Os embaixadores dos Estados Unidos da América, Suíça, Portugal e de Bélgica foram informados sobre a importância estratégica do Corredor do Lobito.
A informação foi prestada pelo ministro dos Transportes, Ricardo Viegas D’Abreu durante um encontro com diplomatas daqueles países.
A reunião debateu a relevância deste corredor face ao desenvolvimento de três países, nomeadamente Angola, República Democrática do Congo (RDC) e a Zâmbia.
O encontro realçou, igualmente, a importância do acordo tripartido de facilitação do transporte e carga no Corredor do Lobito assinado entre os três países, assim como a relevância que irão assumir os financiamentos já anunciados pelos parceiros americanos e europeus neste projecto considerado importante para Angola e toda a África Austral.
Ricardo Viegas D’Abreu considerou este encontro de reforço do compromisso do Governo na viabilização desta concessão e de todas as suas potencialidades.
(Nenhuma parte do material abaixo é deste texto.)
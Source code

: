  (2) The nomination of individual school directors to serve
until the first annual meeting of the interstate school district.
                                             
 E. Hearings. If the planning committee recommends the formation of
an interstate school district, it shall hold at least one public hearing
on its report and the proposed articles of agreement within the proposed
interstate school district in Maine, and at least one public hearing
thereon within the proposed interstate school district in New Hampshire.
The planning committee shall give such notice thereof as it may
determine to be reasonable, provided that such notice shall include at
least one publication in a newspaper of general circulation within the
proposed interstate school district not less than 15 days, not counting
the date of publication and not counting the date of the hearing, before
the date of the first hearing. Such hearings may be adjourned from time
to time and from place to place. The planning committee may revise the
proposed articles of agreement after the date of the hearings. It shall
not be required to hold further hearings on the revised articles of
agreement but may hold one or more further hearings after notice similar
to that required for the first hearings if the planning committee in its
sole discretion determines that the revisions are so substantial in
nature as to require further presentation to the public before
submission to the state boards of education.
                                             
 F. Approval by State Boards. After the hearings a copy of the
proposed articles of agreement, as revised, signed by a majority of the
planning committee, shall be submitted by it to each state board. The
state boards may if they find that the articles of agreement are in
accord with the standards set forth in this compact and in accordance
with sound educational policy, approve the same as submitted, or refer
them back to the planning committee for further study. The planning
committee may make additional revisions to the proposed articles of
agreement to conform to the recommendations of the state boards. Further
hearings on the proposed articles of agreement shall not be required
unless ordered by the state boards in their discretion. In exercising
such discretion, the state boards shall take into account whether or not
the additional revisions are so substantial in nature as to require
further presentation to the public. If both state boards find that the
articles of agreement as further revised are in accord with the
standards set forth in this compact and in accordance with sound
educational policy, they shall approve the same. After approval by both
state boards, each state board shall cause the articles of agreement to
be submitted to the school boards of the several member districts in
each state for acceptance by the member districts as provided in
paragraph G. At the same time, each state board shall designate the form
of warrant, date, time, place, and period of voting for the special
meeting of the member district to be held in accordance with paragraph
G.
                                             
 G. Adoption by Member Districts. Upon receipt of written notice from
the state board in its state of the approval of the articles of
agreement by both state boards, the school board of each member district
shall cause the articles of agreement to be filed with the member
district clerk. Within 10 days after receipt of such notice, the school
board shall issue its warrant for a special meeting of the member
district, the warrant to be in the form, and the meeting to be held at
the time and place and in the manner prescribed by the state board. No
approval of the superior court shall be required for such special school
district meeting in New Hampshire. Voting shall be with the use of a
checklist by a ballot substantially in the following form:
O Executivo através do Ministério dos Transportes e o consórcio constituído pelas empresas Trafigura Group Pte Ltd, Vecturis, SA, e Mota-Engil, Engenharia e Construção África, SA, assinaram no dia 4 de Novembro do ano passado o contrato de concessão do Corredor do Lobito.
Nos próximos 30 anos, este consórcio vai assumir a operação, a exploração e a manutenção do transporte ferroviário de mercadorias, assim como a manutenção de toda a infra-estrutura existente ao longo do Corredor. O valor do prémio de assinatura desta concessão é de 100 milhões de dólares, valor em linha com o montante doutras concessões no sector dos transportes em Angola, tendo permitido diferenciar os concorrentes com base na sua capacidade financeira face à dimensão dos activos em causa.
Com as rendas negociadas, o Estado vai arrecadar, em cada período de 10 anos, mais de 319 milhões de dólares.
Nos termos da concessão adjudicada no final de 2022, o consórcio vai investir perto mais de 256 milhões de dólares em infra-estruturas, mais de 73 milhões de dólares em equipamentos e material circulante, para além de um valor adicional de mais 4 milhões de dólares em actividades diversas.
Esta concessão tem a duração de 30 anos, podendo ser prolongada até 50 anos caso o consórcio opte por construir o ramal ferroviário Luacano (Moxico) – Jimbe (Zâmbia).